VERENA STAUFFER
Von den Verwundungen der Gegenwart und der Suche nach Trost
Erstausstrahlung im ORF: 8. Juni 2026
Dass Lyrik als Nischenprodukt im bestsellerorientierten Literaturbetrieb relevant, ja sogar preiswürdig sein kann, beweisen die Gedichte von Verena Stauffer. Für ihren Band »Ousia« sowie für ihre Liebesgedichte »Kiki Beach« war die gebürtige Oberösterreicherin, die seit vielen Jahren in Wien lebt, 2020 und 2025 jeweils für den Österreichischen Buchpreis nominiert. »Kiki Beach« führte kurz nach Erscheinen sogar die ORF-Bestenliste an.
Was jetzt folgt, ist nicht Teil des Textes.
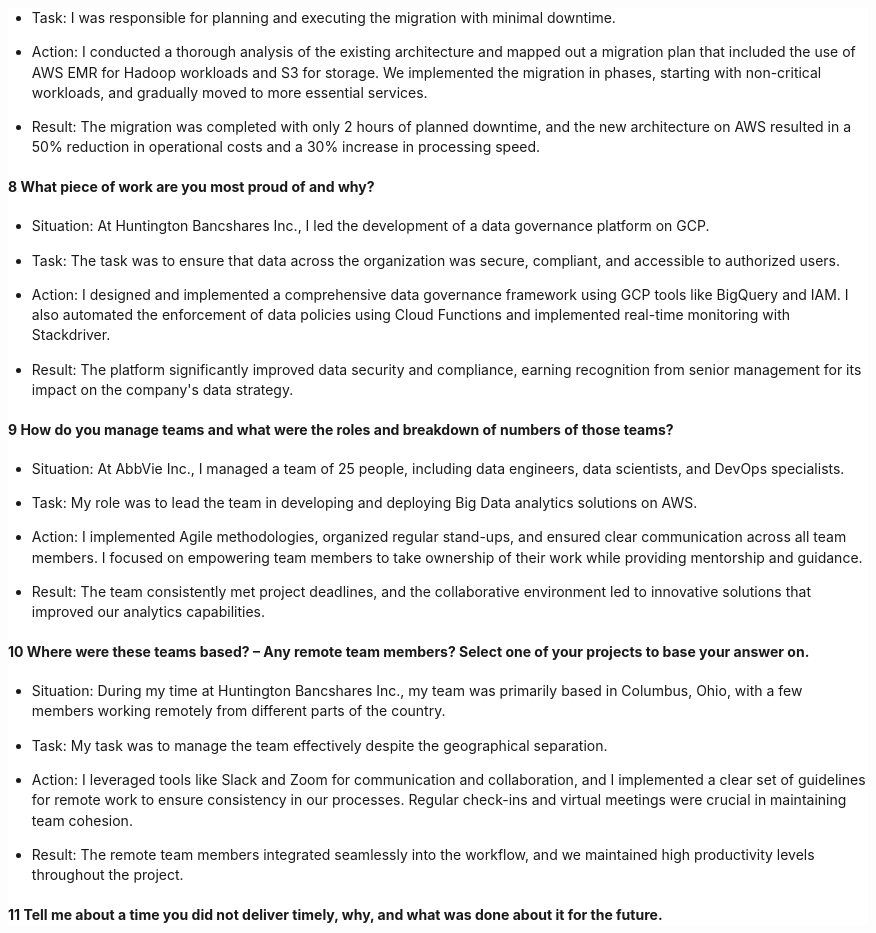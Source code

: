 - Task: I was responsible for planning and executing the migration with minimal downtime.

- Action: I conducted a thorough analysis of the existing architecture and mapped out a migration plan that included the use of AWS EMR for Hadoop workloads and S3 for storage. We implemented the migration in phases, starting with non-critical workloads, and gradually moved to more essential services.

- Result: The migration was completed with only 2 hours of planned downtime, and the new architecture on AWS resulted in a 50% reduction in operational costs and a 30% increase in processing speed.

#### 8 What piece of work are you most proud of and why?

- Situation: At Huntington Bancshares Inc., I led the development of a data governance platform on GCP.

- Task: The task was to ensure that data across the organization was secure, compliant, and accessible to authorized users.

- Action: I designed and implemented a comprehensive data governance framework using GCP tools like BigQuery and IAM. I also automated the enforcement of data policies using Cloud Functions and implemented real-time monitoring with Stackdriver.

- Result: The platform significantly improved data security and compliance, earning recognition from senior management for its impact on the company's data strategy.

#### 9 How do you manage teams and what were the roles and breakdown of numbers of those teams?

- Situation: At AbbVie Inc., I managed a team of 25 people, including data engineers, data scientists, and DevOps specialists.

- Task: My role was to lead the team in developing and deploying Big Data analytics solutions on AWS.

- Action: I implemented Agile methodologies, organized regular stand-ups, and ensured clear communication across all team members. I focused on empowering team members to take ownership of their work while providing mentorship and guidance.

- Result: The team consistently met project deadlines, and the collaborative environment led to innovative solutions that improved our analytics capabilities.

#### 10 Where were these teams based? – Any remote team members? Select one of your projects to base your answer on.

- Situation: During my time at Huntington Bancshares Inc., my team was primarily based in Columbus, Ohio, with a few members working remotely from different parts of the country.

- Task: My task was to manage the team effectively despite the geographical separation.

- Action: I leveraged tools like Slack and Zoom for communication and collaboration, and I implemented a clear set of guidelines for remote work to ensure consistency in our processes. Regular check-ins and virtual meetings were crucial in maintaining team cohesion.

- Result: The remote team members integrated seamlessly into the workflow, and we maintained high productivity levels throughout the project.

#### 11 Tell me about a time you did not deliver timely, why, and what was done about it for the future.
Stauffers mehrfach ausgezeichnetes Werk, darunter mit dem ›George-Saiko-Preis‹, umfasst auch Essays und Romane, in denen die poetische Spracharbeit stets an vorderster Stelle steht.
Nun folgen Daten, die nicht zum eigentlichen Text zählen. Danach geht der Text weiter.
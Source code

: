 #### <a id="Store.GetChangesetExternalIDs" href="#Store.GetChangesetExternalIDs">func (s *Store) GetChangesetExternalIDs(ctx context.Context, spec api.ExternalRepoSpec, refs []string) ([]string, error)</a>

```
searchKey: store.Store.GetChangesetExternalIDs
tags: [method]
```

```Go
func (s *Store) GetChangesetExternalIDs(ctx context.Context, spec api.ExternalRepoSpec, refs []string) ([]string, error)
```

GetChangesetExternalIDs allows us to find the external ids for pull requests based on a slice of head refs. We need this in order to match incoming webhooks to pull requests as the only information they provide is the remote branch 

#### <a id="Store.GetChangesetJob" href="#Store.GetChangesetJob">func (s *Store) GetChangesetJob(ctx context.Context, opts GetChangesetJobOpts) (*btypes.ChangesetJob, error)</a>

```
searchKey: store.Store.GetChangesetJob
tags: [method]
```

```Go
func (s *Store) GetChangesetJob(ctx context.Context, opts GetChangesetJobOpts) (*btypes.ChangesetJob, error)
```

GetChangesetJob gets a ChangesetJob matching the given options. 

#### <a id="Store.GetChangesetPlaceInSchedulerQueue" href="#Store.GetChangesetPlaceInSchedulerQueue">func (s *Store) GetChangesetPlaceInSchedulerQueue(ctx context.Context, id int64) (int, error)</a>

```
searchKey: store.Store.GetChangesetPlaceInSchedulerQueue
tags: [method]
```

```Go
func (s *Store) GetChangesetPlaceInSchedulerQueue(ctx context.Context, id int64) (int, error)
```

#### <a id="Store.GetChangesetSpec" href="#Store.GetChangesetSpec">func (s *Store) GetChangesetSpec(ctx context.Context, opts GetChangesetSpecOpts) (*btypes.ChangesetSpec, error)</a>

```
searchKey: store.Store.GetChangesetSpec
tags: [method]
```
»Sprache ist ein Zuhause, das ich sonst nicht habe«, meinte Verena Stauffer einmal in einem Interview. »Die Sprache, das Schreiben ist etwas, das man überall hin mitnehmen kann. […] wenn ich schreibe, fühle ich mich auf keinen Fall allein.« Geboren wurde die Autorin im Traunviertel, vor dem malerischen Panorama der oberösterreichischen Voralpen. Die Natur sei für sie seit jeher ein Kraftfeld, aus dem sie Inspiration für ihr Schreiben schöpft. Naturbilder und Landschaftsmotive durchziehen ihre Texte, doch auch die bedrohte Natur und Katastrophenszenarien beschäftigen sie.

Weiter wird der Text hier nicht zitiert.